As parent’s deal with a case of head lice, a hundred different questions can come racing through their mind. One of the most common questions we get asked is, “Do head lice bite?”
Yes, head lice do bite.
An adult louse will feed 5 to 6 times per day. The average person with a case of head lice is carrying 10-12 lice at a time. This averages over 50 head lice bites per day that person is infected. Obviously, this is assuming the problem is realized and taken care of fairly quickly. Infestations left untreated can be drastically worse as female lice lay up to 6 eggs per day. Lice eggs hatch every 7 days. You can see that head lice is a problem that can go from bad to worse in just a few short weeks.
How Do Head Lice Bite?
Lice have a mouth that acts as a tube with a suction cup on the end. They grab a hold of the skin on the scalp and push through small sharp teeth that penetrate the skin. As they feed, the skin is broken leaving red bumps and marks on the scalp.
Do Nits Bite, too?
Lice eggs, or nits, are not yet hatched and therefore unable to bite. As soon as an egg hatches, the newborn nymph will actively start looking for its first meal. Nymphs will bite and fed on human blood the same as adult lice while they grow and mature into adulthood.
What Causes the Itchiness?
As head lice bite they leave broken skin and open sores. They can become dry and irritated resulting in itchiness. This is just one of the reasons. As a louse drinks human blood, they salivate a substance that prevents the blood from clotting as they eat. This saliva is spread over the skin of the host and causes significant allergic reactions. Ever wonder how lice move around? As lice crawl around from hair strand to hair strand on the scalp they use hook-like claws on the tip of their legs. This gives off a tickling or irritating feeling that can lead to itchiness. The combination of bites, saliva, and crawling make itching a major symptom in indicating a head lice infestation.
My Child’s Scalp is Itchy? What do I do Now?

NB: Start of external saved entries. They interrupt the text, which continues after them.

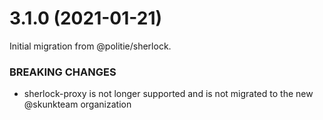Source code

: # 3.1.0 (2021-01-21)

Initial migration from @politie/sherlock.

### BREAKING CHANGES

-   sherlock-proxy is not longer supported and is not migrated to the new @skunkteam organization
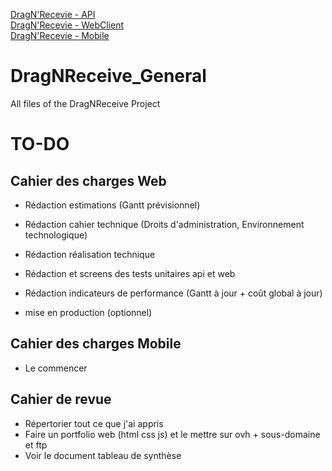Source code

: [DragN'Recevie - API](https://github.com/KadenHD/DragNReceive_API/)<br>
[DragN'Recevie - WebClient](https://github.com/KadenHD/DragNReceive_WebClient/)<br>
[DragN'Recevie - Mobile](https://github.com/KadenHD/DragNReceive_Mobile/)
# DragNReceive_General
 All files of the DragNReceive Project

# TO-DO
## Cahier des charges Web
- Rédaction estimations (Gantt prévisionnel)
- Rédaction cahier technique (Droits d'administration, Environnement technologique)
- Rédaction réalisation technique
- Rédaction et screens des tests unitaires api et web
- Rédaction indicateurs de performance (Gantt à jour + coût global à jour)

- mise en production (optionnel)
## Cahier des charges Mobile
- Le commencer
## Cahier de revue
- Répertorier tout ce que j'ai appris
- Faire un portfolio web (html css js) et le mettre sur ovh + sous-domaine et ftp
- Voir le document tableau de synthèse

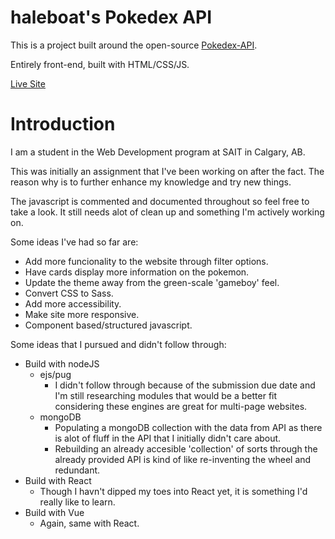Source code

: # haleboat's Pokedex API

This is a project built around the open-source [Pokedex-API](https://pokeapi.co/).

Entirely front-end, built with HTML/CSS/JS.

[Live Site](https://haleboat-pokedex-api.netlify.app/)

# Introduction
I am a student in the Web Development program at SAIT in Calgary, AB.

This was initially an assignment that I've been working on after the fact. The reason why is to further enhance my knowledge and try new things.

The javascript is commented and documented throughout so feel free to take a look. It still needs alot of clean up and something I'm actively working on.

Some ideas I've had so far are:
- Add more funcionality to the website through filter options.
- Have cards display more information on the pokemon.
- Update the theme away from the green-scale 'gameboy' feel.
- Convert CSS to Sass.
- Add more accessibility.
- Make site more responsive.
- Component based/structured javascript.

Some ideas that I pursued and didn't follow through:
- Build with nodeJS
  - ejs/pug
    - I didn't follow through because of the submission due date and I'm still researching modules that would be a better fit considering these engines are great for multi-page websites.
  - mongoDB
    - Populating a mongoDB collection with the data from API as there is alot of fluff in the API that I initially didn't care about.
    - Rebuilding an already accesible 'collection' of sorts through the already provided API is kind of like re-inventing the wheel and redundant.
- Build with React
  - Though I havn't dipped my toes into React yet, it is something I'd really like to learn.
- Build with Vue
  - Again, same with React.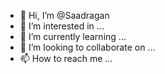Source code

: - 👋 Hi, I’m @Saadragan
- 👀 I’m interested in ...
- 🌱 I’m currently learning ...
- 💞️ I’m looking to collaborate on ...
- 📫 How to reach me ...

<!---
Saadragan/Saadragan is a ✨ special ✨ repository because its `README.md` (this file) appears on your GitHub profile.
You can click the Preview link to take a look at your changes.
--->
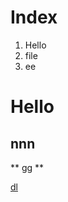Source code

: # Index
1. Hello
2. file
3. ee
# Hello
## nnn
** gg **

[dl](https://octobex.github.com/images/minion.png "download")
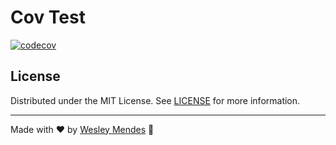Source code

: # Cov Test

[![codecov](https://codecov.io/gh/Hacksbr/cov-test/branch/main/graph/badge.svg?token=3YVKHF2eyl)](https://codecov.io/gh/Hacksbr/cov-test)

## License

Distributed under the MIT License. See [LICENSE](LICENSE.md) for more information.

---

Made with ♥ by [Wesley Mendes](https://wesleymendes.com.br/) :wave:

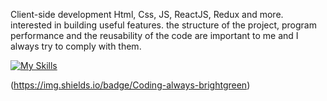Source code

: Client-side development Html, Css, JS, ReactJS, Redux and more. interested in building useful features. the structure of the project, program performance and the reusability of the code are important to me and I always try to comply with them.

[![My Skills](https://skillicons.dev/icons?i=html,css,js,react,redux)](https://skillicons.dev)

(https://img.shields.io/badge/Coding-always-brightgreen)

The first thing we recommend is using a nit comb, or fine tooth comb to examine your child’s scalp. Pay special attention to behind the ears, near the base of the neck and the crown of the head. These are the areas head lice like to linger and lay their eggs most often. While examining look for yellowish, oval eggs that are very near the base of the scalp. They will not easily flake off as dandruff would, but will be peeled off only using the fine tooth comb. Watch for red irritated bumps or rashes. Live lice will scurry away quickly from direct light and may be difficult to spot. If you do see any small, sesame seed-sized brown bugs crawling on the hair you clearly have a case of head lice.